Becca, the senior social worker at the heart of the play, is clearly driven to help the children and parents she works with. There’s the teenage boy she takes to KFC, who skipped school because it’s cooking class and he doesn’t have money for the ingredients. There’s the 23-year-old mum, who has already had several children taken away; she is pregnant and Becca is desperately trying to help her keep the new baby. There’s the dad who is struggling with his toddler daughter, newly in his care and affected by the abuse and neglect she’s already experienced. But the relentlessness of the work and the trauma she witnesses are taking their toll, and we see how it affects her relationship with her partner, a cheery teacher who is worried that her work might make her ill – is perhaps already making her ill. One of the most affecting scenes in the play is when Becca lists the names of all the children and families on her caseload: what will happen to them if she leaves, focuses on herself for a bit?

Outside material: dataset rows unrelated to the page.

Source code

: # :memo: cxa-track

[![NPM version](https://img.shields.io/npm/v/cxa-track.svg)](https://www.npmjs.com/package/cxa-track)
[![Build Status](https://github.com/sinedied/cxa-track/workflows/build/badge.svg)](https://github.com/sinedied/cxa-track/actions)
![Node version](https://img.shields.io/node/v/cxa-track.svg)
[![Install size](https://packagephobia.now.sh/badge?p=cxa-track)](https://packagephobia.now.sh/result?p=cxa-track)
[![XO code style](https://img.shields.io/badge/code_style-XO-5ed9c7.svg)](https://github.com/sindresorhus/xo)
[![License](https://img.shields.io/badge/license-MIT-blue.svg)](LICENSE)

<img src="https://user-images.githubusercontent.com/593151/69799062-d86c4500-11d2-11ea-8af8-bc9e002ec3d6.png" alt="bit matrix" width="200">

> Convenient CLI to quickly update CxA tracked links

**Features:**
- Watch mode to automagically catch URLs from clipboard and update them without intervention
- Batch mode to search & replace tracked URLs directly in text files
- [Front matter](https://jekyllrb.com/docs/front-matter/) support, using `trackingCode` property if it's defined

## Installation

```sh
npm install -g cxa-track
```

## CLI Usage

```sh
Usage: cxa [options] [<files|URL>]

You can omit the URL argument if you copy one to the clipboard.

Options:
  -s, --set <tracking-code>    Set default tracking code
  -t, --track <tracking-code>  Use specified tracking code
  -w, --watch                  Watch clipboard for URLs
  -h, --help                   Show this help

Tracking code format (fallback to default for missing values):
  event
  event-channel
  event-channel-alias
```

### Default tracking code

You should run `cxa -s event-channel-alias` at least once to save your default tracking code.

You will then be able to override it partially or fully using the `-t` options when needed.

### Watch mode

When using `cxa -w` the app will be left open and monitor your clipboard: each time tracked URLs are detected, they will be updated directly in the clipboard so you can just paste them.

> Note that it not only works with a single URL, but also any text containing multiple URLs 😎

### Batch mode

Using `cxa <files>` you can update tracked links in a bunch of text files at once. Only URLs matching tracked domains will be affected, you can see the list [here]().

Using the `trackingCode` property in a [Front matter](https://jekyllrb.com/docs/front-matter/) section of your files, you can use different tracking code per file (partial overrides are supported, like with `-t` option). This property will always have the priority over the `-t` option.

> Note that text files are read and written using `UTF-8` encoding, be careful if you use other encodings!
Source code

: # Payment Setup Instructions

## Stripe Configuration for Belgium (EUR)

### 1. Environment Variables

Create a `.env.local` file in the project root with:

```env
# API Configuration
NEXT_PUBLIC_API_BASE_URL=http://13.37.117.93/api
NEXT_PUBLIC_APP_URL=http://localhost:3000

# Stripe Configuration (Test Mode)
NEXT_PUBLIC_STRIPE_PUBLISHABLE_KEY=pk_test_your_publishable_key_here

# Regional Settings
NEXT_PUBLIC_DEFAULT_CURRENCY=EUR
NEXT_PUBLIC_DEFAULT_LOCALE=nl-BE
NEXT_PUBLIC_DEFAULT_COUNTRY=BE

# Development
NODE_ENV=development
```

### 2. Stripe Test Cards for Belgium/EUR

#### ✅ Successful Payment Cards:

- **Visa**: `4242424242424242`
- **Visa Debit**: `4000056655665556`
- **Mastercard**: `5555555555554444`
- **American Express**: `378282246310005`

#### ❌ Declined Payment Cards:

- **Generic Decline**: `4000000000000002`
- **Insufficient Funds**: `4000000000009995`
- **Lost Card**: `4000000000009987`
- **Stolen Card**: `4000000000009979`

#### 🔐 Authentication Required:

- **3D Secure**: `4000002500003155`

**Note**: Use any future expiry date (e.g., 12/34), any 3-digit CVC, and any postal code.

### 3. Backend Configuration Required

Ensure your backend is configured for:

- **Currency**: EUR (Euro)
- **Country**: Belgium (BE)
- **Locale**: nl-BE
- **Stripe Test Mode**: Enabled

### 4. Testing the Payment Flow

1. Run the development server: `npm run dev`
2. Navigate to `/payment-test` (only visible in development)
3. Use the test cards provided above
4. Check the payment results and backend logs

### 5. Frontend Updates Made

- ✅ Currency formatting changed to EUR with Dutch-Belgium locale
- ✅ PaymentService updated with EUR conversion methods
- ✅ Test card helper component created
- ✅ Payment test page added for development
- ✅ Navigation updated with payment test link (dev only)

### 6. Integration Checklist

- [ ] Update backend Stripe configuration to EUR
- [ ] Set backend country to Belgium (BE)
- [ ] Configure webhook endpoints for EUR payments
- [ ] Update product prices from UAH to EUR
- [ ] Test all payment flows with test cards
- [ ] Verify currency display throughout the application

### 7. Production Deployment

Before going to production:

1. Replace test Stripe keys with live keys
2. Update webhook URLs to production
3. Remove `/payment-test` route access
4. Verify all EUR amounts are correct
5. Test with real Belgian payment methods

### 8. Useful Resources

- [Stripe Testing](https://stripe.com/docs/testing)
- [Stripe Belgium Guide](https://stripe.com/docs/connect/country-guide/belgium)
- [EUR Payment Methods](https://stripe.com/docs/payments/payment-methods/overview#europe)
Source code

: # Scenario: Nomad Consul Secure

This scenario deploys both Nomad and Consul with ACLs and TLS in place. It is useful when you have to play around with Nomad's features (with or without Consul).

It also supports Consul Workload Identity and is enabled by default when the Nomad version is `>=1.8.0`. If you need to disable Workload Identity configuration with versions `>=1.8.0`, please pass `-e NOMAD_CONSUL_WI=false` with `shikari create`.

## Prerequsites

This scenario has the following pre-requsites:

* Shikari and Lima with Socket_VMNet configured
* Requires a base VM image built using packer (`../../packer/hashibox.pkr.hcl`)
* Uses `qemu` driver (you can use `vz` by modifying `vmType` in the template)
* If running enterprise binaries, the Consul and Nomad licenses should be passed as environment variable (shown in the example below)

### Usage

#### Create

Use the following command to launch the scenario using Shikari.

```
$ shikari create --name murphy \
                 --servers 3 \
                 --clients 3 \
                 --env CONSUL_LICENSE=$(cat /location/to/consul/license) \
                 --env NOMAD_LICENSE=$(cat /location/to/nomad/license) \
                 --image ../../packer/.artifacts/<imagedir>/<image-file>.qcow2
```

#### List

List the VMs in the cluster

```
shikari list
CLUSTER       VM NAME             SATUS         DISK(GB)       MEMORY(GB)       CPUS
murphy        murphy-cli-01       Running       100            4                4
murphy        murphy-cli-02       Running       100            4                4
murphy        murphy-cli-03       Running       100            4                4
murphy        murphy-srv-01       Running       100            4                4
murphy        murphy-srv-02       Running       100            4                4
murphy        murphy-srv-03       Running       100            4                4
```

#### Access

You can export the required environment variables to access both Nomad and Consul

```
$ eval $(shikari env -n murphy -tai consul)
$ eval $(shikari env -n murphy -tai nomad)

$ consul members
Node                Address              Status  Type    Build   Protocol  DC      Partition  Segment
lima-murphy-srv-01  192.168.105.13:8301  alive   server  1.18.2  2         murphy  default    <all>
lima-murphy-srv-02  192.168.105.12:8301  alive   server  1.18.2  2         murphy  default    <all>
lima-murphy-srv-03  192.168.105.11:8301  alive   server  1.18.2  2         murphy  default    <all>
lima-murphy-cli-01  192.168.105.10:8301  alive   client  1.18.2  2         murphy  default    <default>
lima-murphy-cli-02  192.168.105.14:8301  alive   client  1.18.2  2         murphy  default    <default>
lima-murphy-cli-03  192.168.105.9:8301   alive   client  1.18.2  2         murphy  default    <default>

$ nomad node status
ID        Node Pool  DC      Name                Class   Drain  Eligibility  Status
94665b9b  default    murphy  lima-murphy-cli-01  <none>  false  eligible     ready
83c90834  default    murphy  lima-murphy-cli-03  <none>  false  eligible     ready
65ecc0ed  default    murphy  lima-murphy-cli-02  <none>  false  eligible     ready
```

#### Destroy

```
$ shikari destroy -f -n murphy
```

But despite all this, there are funny scenes in the play too. Becca goes to Boots to buy a pregnancy test, and ends up gabbling to the bemused sales assistant about how it’s a planned baby, she’s not as young as she looks, and her partner is probably going to be made head of department soon, so…. When she and her partner find out she is pregnant, they try out possible baby names, neither of them wanting to pick a name that the kids at work have. As a teacher and a social worker, you suspect they’ll be there a while. And even at work there is humour and support among the team; the resident police officer is called Craig David, leading to much hilarity whenever his namesake’s songs come on the radio. Just like social work, it’s not all bleak – there are uplifting moments too.